Ответила Гана и увлекла меня за собой. По бетонной дорожке мы, словно по небольшому тенистому тоннелю, прошли между гаражом и домом и завернули за угол гаража. Там было небольшое деревянное строение, сколоченное из досок, которые от времени стали серыми. Из этого строения доносилось размеренное квохтание и исходил странный, непривычный запах. Пахло сеном, зерном и чем-то еще, что было мне незнакомо. Гана открыла двери, и мы вошли внутрь. Справа в два яруса располагались насесты для кур, они сидели, нахохлившись, словно бы мерзли и кутались в свои перья.
– Что они делают?
Шепотом спросила я у подруги.
– Как что? Яйца несут, конечно.
С уверенностью ответила Гана.
– Вот, смотри.
Сказала она и решительно направилась к одной из наседок. Гана махнула рукой, пытаясь согнать с насеста курицу, но та не реагировала. Тогда подруга слегка пнула птицу, и та неожиданно всполошилась, стала кричать и махать крыльями, чем переполошила остальных обитательниц курятника. Начался какой-то кошмар, вокруг летали перья, курицы в ужасе хаотично носились по небольшому помещению. На шум прибежала Ганина бабушка, которая как раз была в доме неподалеку.

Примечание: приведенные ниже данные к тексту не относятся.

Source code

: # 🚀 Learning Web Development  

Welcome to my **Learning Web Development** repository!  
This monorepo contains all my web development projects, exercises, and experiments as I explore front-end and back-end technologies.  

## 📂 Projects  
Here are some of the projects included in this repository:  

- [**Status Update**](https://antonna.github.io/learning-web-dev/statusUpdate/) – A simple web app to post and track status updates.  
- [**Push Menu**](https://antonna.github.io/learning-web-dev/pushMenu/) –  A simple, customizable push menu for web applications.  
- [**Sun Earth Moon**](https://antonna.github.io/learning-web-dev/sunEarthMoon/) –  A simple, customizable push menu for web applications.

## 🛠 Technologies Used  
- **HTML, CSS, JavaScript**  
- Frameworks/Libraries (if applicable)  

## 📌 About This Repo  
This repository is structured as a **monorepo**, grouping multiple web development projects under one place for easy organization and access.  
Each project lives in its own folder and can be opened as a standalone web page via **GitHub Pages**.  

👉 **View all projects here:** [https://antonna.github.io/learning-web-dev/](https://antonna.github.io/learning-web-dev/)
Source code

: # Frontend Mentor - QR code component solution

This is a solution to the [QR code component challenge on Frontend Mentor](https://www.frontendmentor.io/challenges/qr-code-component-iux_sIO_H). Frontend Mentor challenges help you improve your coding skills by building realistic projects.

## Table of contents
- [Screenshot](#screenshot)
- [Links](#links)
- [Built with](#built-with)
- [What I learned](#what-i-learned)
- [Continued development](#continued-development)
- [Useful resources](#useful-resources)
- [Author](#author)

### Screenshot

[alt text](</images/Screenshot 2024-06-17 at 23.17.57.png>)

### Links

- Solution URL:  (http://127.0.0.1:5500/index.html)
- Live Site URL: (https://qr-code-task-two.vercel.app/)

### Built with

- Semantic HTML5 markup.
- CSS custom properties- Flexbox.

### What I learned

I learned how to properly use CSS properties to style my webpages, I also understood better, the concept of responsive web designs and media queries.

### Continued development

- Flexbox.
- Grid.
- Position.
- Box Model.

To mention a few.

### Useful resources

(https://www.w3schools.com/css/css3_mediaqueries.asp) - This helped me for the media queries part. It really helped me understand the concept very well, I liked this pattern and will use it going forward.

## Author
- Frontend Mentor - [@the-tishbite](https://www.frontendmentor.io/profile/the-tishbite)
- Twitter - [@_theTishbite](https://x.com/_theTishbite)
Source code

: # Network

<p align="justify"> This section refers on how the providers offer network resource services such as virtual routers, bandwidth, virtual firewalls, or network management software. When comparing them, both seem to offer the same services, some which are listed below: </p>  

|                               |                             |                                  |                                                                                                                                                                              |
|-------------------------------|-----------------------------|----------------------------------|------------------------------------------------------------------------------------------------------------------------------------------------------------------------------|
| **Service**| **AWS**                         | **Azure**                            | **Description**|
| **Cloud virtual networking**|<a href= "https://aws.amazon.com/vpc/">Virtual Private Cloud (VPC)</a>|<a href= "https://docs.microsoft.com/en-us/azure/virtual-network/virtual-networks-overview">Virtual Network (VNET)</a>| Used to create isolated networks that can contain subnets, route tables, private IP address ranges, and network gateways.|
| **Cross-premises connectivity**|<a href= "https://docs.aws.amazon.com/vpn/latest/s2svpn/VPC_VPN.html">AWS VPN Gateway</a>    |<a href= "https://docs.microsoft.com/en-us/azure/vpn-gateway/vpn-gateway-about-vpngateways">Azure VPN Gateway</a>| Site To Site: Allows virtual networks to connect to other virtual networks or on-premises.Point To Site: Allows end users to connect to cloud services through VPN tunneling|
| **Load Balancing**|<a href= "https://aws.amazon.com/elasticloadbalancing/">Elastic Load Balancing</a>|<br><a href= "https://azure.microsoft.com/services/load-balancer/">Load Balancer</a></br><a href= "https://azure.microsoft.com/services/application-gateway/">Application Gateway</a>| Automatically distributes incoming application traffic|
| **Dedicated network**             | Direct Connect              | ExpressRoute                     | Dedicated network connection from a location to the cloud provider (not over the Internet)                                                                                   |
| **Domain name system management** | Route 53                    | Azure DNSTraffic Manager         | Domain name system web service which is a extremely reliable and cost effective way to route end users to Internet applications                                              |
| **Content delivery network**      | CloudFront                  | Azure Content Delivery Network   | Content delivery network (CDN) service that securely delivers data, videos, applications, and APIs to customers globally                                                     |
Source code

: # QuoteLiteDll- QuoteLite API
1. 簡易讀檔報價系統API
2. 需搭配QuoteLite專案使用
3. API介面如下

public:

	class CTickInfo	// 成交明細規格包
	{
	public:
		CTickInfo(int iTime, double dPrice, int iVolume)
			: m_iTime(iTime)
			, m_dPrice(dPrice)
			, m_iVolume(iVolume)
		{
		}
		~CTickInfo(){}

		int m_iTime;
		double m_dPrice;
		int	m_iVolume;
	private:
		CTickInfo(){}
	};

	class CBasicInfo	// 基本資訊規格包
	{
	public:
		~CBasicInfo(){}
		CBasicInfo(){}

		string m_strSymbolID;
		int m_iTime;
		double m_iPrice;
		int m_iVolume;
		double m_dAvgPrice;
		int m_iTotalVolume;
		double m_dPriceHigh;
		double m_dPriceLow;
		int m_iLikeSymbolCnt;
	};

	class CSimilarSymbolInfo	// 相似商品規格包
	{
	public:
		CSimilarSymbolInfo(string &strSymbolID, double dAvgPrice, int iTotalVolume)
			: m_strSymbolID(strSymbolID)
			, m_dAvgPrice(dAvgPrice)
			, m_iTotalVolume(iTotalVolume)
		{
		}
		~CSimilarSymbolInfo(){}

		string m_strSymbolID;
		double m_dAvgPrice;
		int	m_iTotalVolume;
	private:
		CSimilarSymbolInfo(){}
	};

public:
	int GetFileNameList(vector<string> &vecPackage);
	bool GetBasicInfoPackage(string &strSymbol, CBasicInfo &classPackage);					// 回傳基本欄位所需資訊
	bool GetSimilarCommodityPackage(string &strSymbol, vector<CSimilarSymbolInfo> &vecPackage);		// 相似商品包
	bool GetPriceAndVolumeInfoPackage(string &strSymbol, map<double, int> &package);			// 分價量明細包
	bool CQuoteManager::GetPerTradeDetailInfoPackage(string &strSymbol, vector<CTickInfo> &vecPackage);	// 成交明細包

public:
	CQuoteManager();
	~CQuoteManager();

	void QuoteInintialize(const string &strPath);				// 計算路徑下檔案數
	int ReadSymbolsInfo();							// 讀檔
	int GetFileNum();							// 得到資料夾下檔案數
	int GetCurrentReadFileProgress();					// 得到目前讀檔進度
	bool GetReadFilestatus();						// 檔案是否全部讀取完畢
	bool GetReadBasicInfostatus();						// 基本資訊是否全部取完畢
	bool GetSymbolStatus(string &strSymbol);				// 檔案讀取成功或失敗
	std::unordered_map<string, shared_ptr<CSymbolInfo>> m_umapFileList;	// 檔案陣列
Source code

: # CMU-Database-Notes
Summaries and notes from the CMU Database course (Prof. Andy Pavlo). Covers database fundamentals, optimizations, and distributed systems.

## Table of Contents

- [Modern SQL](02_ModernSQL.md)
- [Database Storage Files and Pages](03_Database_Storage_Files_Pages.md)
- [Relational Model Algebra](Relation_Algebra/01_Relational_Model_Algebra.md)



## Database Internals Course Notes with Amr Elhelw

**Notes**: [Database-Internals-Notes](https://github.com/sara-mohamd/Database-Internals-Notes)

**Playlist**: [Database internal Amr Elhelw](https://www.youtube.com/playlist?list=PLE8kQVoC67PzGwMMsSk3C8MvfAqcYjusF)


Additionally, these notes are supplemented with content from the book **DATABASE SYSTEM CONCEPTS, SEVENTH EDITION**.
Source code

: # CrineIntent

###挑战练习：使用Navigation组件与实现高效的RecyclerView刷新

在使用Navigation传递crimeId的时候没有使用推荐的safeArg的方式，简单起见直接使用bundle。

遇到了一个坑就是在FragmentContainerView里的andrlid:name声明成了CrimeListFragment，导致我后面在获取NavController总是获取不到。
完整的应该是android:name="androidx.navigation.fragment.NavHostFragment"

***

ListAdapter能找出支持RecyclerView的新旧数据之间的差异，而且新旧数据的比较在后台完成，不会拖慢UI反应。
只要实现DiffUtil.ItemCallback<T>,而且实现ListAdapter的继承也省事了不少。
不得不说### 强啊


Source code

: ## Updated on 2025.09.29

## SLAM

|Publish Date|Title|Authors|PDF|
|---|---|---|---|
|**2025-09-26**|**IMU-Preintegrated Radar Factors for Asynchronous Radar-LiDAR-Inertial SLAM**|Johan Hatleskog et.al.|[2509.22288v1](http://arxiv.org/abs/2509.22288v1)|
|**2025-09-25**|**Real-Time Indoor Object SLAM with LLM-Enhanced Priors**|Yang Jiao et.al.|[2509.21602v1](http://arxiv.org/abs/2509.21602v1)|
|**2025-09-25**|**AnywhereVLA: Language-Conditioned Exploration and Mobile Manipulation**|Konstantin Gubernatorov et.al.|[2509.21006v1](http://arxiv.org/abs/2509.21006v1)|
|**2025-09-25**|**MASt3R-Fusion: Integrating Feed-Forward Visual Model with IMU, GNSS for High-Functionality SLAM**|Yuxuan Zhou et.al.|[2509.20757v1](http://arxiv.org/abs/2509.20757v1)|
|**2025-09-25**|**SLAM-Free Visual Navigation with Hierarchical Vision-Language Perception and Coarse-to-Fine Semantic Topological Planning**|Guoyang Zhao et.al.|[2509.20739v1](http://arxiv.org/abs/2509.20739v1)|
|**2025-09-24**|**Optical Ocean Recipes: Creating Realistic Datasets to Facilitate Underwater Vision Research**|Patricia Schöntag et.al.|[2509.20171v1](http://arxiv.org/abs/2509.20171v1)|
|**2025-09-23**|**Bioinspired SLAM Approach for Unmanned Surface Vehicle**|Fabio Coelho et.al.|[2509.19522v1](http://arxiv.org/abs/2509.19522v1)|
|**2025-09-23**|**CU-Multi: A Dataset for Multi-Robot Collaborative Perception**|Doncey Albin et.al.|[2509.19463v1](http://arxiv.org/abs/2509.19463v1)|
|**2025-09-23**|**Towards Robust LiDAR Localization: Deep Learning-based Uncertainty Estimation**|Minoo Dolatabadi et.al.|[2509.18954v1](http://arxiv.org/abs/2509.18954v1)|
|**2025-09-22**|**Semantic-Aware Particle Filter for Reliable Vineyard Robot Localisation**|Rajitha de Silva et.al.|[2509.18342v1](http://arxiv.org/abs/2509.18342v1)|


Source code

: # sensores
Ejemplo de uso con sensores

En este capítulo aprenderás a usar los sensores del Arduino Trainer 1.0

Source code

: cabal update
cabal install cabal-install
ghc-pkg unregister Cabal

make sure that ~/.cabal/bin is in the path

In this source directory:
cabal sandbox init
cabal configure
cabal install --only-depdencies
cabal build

– Это что ж тут такое твориться? А ну-ка, марш отсюда!
Прикрикнула на нас бабушка.
– Чего вы сюда приперлись?
– Бабушка, это Октябрина, наша соседка. Я хотела ей показать, как курицы яйца несут, она никогда не видела.
Стала оправдываться Ганка. Меня же в этот момент захлестнуло чувство благоговейного ужаса, ведь если взрослые ругались, значит, дети сильно нашкодили и полагалось наказание. В Аргете у моей бабушки был специальный тапочек со сплошной резиновой подошвой толщиной в сантиметр. Если я плохо себя вела, то мне прилетало этим тапком по мягкому месту и весьма почтенно, отчего на теле оставались красные пятна и долго не сходили. От этих воспоминаний я невольно втянула голову в плечи и тихо пробормотала
– Здрасьте.
– Здравствуй, Октябрина. Приятно познакомиться.
Улыбнувшись, сказала Ганина бабушка. Она была приземистой женщиной, с добродушным, широким лицом и добрыми глазами. Ее седые волосы были собраны сзади в пучок и покрыты косынкой. Она вытерла руки о передник и сказала:
– Меня зовут бабушка Катя. Ты и правда не знаешь откуда берутся яйца?
Как мне показалось, с недоверием спросила моя новая знакомая. Я кивнула. Бабушка Катя улыбнулась. Она подошла к курице, которая, вопреки всеобщей птичьей паники, оставалась сидеть на своем насесте, и та, повинуясь бабушкиной воле, покорно покинула свое место, оставив на соломе пару яиц.
– Видишь?
– Ух, ты!
Восторженно протянула я. Потом оглядевшись, я увидела еще яички, которые лежали на тех местах, где ранее сидели встревоженные нами наседки. Яиц насобиралось около десятка. Бабушка Катя сложила трофеи в передник и деловито сказала.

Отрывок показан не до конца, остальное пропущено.